What the task requires
Copy each line of the listing that includes "Plan".
=== Data ===
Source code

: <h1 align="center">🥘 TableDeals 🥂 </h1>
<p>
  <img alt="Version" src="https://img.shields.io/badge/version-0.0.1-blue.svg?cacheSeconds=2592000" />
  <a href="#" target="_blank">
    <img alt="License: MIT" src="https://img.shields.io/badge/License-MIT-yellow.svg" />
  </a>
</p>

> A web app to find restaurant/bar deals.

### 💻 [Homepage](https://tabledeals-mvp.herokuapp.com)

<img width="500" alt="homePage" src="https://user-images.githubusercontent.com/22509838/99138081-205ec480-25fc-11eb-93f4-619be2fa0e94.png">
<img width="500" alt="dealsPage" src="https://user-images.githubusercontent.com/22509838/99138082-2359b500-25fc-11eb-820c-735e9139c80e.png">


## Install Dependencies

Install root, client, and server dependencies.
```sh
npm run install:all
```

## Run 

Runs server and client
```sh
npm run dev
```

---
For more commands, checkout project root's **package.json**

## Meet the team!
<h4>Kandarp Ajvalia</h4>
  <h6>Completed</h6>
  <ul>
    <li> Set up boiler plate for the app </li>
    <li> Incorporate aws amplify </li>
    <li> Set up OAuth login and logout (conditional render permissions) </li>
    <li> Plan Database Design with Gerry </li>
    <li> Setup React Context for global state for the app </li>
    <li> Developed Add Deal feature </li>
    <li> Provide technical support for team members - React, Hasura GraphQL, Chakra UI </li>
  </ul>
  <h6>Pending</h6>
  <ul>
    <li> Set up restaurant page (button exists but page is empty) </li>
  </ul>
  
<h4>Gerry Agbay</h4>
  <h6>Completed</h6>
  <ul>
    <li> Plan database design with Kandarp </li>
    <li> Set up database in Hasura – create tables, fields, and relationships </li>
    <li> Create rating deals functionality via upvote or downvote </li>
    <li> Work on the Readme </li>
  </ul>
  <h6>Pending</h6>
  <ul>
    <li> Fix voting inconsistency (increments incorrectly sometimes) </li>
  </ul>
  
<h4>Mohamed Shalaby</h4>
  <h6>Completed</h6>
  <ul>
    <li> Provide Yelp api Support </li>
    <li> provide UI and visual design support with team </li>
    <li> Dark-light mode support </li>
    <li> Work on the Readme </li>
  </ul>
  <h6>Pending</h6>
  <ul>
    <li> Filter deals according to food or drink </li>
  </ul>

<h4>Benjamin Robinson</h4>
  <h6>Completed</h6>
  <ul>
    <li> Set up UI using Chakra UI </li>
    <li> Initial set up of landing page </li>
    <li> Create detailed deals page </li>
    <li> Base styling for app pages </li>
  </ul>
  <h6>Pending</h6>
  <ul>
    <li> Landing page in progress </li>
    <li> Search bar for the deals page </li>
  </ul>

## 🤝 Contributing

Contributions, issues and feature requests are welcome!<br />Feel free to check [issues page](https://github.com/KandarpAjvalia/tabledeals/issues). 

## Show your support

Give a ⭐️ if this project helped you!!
===
Completed exercise
    <li> Plan Database Design with Gerry </li>
    <li> Plan database design with Kandarp </li>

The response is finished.